WHAT IS REQUIRED:
Write out the whole listing. Leave out nothing.

RECORD EXCERPTS:
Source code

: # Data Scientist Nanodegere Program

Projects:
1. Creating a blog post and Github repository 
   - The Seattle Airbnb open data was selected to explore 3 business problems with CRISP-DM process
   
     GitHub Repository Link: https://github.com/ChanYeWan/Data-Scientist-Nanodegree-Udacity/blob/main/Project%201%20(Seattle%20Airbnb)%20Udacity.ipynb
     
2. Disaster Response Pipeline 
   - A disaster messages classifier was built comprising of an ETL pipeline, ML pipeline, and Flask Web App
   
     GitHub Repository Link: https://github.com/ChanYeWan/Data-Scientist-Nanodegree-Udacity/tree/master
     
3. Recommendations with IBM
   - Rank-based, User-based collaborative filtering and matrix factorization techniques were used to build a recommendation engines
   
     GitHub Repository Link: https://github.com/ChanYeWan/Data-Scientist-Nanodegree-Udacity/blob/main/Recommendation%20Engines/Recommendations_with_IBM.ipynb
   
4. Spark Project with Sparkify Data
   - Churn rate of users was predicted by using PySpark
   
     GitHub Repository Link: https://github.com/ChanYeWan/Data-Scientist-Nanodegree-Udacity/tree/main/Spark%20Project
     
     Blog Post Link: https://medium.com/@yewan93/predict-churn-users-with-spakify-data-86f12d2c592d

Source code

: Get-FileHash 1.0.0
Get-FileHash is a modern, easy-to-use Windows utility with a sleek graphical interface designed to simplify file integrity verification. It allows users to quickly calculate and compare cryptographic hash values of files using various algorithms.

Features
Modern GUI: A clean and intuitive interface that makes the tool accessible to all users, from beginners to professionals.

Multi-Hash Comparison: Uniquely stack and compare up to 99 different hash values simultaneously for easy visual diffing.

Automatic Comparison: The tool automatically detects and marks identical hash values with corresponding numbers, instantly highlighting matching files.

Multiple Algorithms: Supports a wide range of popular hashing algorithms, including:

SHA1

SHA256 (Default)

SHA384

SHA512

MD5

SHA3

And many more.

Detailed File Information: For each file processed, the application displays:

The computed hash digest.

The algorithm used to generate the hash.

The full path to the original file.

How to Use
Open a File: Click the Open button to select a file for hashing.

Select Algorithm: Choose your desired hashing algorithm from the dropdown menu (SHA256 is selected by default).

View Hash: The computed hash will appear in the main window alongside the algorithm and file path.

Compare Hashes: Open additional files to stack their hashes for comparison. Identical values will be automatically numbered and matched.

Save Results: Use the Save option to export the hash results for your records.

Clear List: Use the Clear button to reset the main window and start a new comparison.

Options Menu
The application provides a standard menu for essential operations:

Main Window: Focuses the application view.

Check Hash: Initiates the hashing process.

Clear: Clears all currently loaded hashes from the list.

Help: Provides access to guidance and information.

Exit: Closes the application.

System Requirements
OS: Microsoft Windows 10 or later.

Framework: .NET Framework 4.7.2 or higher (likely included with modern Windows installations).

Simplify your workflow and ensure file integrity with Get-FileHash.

SOLVED EXERCISE:
Source code

: # Data Scientist Nanodegere Program

Projects:
1. Creating a blog post and Github repository 
   - The Seattle Airbnb open data was selected to explore 3 business problems with CRISP-DM process
   
     GitHub Repository Link: https://github.com/ChanYeWan/Data-Scientist-Nanodegree-Udacity/blob/main/Project%201%20(Seattle%20Airbnb)%20Udacity.ipynb
     
2. Disaster Response Pipeline 
   - A disaster messages classifier was built comprising of an ETL pipeline, ML pipeline, and Flask Web App
   
     GitHub Repository Link: https://github.com/ChanYeWan/Data-Scientist-Nanodegree-Udacity/tree/master
     
3. Recommendations with IBM
   - Rank-based, User-based collaborative filtering and matrix factorization techniques were used to build a recommendation engines
   
     GitHub Repository Link: https://github.com/ChanYeWan/Data-Scientist-Nanodegree-Udacity/blob/main/Recommendation%20Engines/Recommendations_with_IBM.ipynb
   
4. Spark Project with Sparkify Data
   - Churn rate of users was predicted by using PySpark
   
     GitHub Repository Link: https://github.com/ChanYeWan/Data-Scientist-Nanodegree-Udacity/tree/main/Spark%20Project
     
     Blog Post Link: https://medium.com/@yewan93/predict-churn-users-with-spakify-data-86f12d2c592d

Source code

: Get-FileHash 1.0.0
Get-FileHash is a modern, easy-to-use Windows utility with a sleek graphical interface designed to simplify file integrity verification. It allows users to quickly calculate and compare cryptographic hash values of files using various algorithms.

Features
Modern GUI: A clean and intuitive interface that makes the tool accessible to all users, from beginners to professionals.

Multi-Hash Comparison: Uniquely stack and compare up to 99 different hash values simultaneously for easy visual diffing.

Automatic Comparison: The tool automatically detects and marks identical hash values with corresponding numbers, instantly highlighting matching files.

Multiple Algorithms: Supports a wide range of popular hashing algorithms, including:

SHA1

SHA256 (Default)

SHA384

SHA512

MD5

SHA3

And many more.

Detailed File Information: For each file processed, the application displays:

The computed hash digest.

The algorithm used to generate the hash.

The full path to the original file.

How to Use
Open a File: Click the Open button to select a file for hashing.

Select Algorithm: Choose your desired hashing algorithm from the dropdown menu (SHA256 is selected by default).

View Hash: The computed hash will appear in the main window alongside the algorithm and file path.

Compare Hashes: Open additional files to stack their hashes for comparison. Identical values will be automatically numbered and matched.

Save Results: Use the Save option to export the hash results for your records.

Clear List: Use the Clear button to reset the main window and start a new comparison.

Options Menu
The application provides a standard menu for essential operations:

Main Window: Focuses the application view.

Check Hash: Initiates the hashing process.

Clear: Clears all currently loaded hashes from the list.

Help: Provides access to guidance and information.

Exit: Closes the application.

System Requirements
OS: Microsoft Windows 10 or later.

Framework: .NET Framework 4.7.2 or higher (likely included with modern Windows installations).

Simplify your workflow and ensure file integrity with Get-FileHash.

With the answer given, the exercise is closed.